The neo-cortex can think positively all it wants, but if the amygdala is stored with negative experiences and emotions on a given subject, the positive thoughts will be overruled. Here’s how that works: You are about to give a speech. Why are you a trembling, sweaty-palmed mess as you grip the podium? What’s terrifying you? You’re prepared. You’ve thought positively, you’ve practiced affirmations. The problem is…

Positive thinking must correspond with emotional experiences and beliefs

For positive thinking to work, it has to have a foundation within the amygdala. Positive words have little power to override a negative experience. If you were once reduced to stammers when asked to read aloud in third grade, you will have to counterbalance that negative experience before positive thinking will help you make a successful speech. You do this by creating positive experiences around speech making. Join friends for coffee and have each person share a childhood story. Experiencing your audience’s enjoyment of your little “speech” will be a positive experience to validate your positive thinking.

You may also find you have opposing or undermining beliefs based on the amygdala’s portfolio of experiences. A positive thought such as, “The job interview will be a great success,” may be undermined by a belief that authority figures don’t like you; a belief based on an experience of teacher or parental disappointment or disapproval.

Positive thinking ignores the odds

One young man wrote a song, then talked himself out of trying to get it published by considering the odds against him; there were thousands of would-be songwriters and very little room at the top. His sister wrote a song, called a producer until she got an appointment, and three songs were published three months later—with an advance payment.

Positive thinking focuses on the result, not the long process to get there

A man tried to talk his friend into waiting in line to get a free lunch at a sporting event. The man saw the free lunch, waited in line and got it. His friend saw the long line and didn’t wait in it. His friend went without lunch.

Positive thinking gives the outcome the benefit of the doubt

Negative thinking jumps the gun: “This probably won’t work.” Positive thinking isn’t so much a presumption of success as it is openness to success.
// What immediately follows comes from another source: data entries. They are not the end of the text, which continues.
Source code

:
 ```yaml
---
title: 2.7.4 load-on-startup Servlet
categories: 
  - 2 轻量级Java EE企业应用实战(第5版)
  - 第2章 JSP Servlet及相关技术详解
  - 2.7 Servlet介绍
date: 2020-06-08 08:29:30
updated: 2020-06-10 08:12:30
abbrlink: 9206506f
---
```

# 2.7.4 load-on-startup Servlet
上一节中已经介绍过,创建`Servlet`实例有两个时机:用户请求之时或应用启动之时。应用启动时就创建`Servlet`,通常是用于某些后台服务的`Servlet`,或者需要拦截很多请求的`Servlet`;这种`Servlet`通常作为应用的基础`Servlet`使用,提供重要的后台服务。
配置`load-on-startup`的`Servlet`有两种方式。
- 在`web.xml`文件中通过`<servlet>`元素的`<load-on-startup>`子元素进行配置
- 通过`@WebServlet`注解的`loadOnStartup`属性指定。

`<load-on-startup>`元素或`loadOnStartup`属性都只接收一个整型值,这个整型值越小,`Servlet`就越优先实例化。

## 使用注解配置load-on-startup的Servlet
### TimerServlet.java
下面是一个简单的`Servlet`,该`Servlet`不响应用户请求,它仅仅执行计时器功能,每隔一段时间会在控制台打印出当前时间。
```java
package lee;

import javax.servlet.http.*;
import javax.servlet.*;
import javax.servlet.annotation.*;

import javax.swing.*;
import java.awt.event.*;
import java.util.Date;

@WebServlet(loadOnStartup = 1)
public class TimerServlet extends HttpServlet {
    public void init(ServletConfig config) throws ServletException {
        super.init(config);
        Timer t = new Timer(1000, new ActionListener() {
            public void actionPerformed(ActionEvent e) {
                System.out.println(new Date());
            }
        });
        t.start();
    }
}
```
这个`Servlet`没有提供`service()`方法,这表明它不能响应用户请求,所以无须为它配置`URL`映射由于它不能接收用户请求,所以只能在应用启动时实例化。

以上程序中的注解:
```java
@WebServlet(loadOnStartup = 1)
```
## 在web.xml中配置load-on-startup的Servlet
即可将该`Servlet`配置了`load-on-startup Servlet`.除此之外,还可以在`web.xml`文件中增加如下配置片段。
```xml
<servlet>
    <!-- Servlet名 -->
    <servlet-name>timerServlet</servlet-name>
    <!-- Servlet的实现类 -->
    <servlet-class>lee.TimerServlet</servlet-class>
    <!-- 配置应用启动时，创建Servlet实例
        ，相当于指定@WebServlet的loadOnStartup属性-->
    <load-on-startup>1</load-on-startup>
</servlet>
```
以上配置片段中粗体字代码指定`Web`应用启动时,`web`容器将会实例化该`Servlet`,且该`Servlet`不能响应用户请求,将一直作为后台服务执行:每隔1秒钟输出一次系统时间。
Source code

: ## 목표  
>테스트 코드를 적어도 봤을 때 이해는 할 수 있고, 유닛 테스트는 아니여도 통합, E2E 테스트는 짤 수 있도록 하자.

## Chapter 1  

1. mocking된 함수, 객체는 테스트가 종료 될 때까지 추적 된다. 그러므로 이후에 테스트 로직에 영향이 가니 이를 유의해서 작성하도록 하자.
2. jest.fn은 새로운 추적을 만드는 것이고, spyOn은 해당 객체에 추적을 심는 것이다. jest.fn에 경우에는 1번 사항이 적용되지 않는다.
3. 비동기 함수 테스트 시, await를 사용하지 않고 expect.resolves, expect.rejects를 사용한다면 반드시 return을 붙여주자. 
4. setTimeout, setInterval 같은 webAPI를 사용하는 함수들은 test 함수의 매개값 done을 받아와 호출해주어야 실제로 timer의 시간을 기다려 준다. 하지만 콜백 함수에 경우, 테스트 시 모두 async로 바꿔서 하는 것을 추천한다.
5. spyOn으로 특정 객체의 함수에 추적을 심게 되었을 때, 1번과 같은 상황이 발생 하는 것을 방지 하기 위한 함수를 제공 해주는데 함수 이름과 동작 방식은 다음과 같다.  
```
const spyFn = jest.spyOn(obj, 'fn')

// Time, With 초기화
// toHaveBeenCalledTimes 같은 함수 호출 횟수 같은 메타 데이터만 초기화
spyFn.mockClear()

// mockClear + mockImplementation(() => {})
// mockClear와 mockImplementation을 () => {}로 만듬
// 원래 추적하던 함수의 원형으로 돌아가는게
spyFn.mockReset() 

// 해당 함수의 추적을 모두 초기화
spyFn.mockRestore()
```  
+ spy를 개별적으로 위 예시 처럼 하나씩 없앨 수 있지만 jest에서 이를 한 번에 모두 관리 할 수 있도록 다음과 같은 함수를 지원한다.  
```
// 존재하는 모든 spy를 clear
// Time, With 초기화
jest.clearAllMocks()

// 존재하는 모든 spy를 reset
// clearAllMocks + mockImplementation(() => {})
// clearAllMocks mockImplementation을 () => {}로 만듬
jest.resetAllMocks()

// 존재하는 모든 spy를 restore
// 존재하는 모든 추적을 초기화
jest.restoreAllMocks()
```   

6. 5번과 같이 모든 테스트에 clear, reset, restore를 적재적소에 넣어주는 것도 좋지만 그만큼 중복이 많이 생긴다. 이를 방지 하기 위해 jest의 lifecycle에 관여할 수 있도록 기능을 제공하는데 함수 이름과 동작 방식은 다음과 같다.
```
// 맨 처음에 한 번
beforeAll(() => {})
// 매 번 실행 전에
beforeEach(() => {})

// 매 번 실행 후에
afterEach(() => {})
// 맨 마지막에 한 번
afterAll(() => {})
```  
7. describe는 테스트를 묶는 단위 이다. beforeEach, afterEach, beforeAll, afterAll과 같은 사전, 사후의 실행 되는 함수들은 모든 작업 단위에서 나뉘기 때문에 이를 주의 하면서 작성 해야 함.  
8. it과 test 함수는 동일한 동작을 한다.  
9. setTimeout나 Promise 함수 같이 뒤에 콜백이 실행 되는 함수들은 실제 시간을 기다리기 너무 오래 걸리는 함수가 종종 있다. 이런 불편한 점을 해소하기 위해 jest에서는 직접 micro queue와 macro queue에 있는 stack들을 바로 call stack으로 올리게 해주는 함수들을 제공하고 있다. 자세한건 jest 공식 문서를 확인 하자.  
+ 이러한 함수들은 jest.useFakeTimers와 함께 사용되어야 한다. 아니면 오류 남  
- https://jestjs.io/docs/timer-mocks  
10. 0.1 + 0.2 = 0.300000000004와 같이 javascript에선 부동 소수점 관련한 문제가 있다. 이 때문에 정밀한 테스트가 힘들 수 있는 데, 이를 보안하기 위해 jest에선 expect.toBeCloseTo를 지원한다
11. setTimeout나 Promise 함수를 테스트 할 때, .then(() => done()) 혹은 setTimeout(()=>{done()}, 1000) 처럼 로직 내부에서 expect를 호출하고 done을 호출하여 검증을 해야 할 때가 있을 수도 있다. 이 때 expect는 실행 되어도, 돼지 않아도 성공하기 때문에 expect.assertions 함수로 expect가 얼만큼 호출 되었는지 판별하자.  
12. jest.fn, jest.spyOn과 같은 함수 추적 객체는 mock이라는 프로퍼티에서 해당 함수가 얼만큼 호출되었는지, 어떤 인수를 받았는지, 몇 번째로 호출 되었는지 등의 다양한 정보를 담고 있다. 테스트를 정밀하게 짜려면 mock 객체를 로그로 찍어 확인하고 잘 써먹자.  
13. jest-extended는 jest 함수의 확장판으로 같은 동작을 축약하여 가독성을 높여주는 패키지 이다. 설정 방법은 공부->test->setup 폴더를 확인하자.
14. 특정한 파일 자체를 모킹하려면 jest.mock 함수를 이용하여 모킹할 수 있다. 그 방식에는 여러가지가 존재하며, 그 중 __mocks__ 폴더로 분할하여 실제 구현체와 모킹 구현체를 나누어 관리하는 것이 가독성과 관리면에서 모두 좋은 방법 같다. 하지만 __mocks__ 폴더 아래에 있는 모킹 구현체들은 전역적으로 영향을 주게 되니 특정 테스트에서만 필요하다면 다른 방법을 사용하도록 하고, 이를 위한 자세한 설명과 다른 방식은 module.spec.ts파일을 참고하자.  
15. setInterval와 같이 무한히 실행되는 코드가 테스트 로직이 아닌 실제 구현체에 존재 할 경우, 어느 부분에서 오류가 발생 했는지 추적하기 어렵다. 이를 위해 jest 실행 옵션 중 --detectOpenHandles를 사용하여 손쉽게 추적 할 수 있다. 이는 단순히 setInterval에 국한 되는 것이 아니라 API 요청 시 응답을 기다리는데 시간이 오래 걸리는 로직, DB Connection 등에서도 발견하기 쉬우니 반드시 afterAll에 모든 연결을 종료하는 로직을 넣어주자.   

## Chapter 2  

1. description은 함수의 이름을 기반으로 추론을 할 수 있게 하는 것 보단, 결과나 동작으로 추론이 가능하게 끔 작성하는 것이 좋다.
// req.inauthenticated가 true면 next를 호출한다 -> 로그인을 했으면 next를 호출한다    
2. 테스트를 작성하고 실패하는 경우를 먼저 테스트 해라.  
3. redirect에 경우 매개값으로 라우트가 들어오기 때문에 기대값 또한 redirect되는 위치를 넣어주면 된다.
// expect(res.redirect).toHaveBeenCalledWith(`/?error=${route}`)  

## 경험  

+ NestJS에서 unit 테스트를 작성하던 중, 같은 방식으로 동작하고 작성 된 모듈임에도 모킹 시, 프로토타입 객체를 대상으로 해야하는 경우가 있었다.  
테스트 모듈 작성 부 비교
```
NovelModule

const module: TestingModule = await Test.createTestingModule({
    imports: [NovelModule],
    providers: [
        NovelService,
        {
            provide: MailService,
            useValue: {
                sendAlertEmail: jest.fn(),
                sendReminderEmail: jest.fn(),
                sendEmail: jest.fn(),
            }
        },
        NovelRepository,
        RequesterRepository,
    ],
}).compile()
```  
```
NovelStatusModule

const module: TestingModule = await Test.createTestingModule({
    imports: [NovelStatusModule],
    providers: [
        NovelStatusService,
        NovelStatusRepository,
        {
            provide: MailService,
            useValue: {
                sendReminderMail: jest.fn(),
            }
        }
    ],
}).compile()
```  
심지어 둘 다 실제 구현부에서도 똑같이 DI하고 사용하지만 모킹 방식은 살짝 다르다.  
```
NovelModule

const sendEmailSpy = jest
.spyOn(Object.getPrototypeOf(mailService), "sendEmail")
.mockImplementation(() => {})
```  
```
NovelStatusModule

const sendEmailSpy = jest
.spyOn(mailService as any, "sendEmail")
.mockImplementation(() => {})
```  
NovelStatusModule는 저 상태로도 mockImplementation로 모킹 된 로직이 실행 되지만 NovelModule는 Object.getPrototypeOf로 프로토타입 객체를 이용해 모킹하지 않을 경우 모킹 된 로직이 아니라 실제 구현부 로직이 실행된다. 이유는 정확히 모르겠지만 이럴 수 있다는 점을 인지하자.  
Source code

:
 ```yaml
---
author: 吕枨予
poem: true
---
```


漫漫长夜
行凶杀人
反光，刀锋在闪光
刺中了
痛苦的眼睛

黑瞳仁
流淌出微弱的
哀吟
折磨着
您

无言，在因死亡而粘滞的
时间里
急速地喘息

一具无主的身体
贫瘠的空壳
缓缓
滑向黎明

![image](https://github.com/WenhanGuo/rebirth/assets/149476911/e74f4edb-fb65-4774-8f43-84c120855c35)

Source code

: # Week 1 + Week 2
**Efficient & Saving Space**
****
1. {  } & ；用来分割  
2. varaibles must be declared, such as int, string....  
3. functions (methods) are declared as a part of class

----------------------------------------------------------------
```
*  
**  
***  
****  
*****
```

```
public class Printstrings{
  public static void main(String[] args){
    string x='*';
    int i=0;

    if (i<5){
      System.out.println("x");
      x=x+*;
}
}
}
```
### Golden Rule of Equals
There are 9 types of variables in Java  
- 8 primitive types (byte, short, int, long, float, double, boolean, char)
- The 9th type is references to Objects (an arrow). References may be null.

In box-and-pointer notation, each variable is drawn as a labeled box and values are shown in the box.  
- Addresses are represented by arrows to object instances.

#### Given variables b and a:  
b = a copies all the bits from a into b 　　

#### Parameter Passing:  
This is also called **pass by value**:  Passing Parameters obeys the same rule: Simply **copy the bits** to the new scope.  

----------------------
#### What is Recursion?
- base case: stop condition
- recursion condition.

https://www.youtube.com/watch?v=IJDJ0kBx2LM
Positive thinking frees you to succeed

As you think, “This will work” or “This will be fun” or “This is a good idea,” you are freeing up your abilities to be creative and think limitlessly. You are releasing your imagination and stoking the fires of enthusiasm. Do you think you stand to succeed more when you are being creative and energetic, or shut down and stalled? I agree with you.

Positive thinking redefines and transforms failure into redirection

If not that, then let’s try this! Ideas and options are unlimited when you keep moving and follow them up. Failure accepted as final is a dead end.

Positive thinking is solutional

A problem or issue or challenge isn’t a reason to stop. It isn’t an “I told you so.” When positive thinking hears, “You can’t do that,” it asks, “Why not?” and responds to each objection with a solution. It not only doesn’t stop, its creativity kicks into high gear.

Positive thinking is transformative

It changes glitches into solutions, and it redesigns and turns “failures” into alternatives and fresh starts with new ideas.

There is everything to gain with positive thinking, and everything to lose with negative thinking. Positive thinking isn’t mindless Pollyanna-ism. It isn’t attempting the impossible. Positive thinking maximizes and optimizes every idea, every opportunity, every day. Its confidence and joy are attractive. Its focus causes it to bypass many long, dark detours into fear and doubt. We find what we seek, and positive thinking seeks and expects good, success and happiness.

What have you got to lose? Everything. What do you have to gain? Everything. So, what do you think?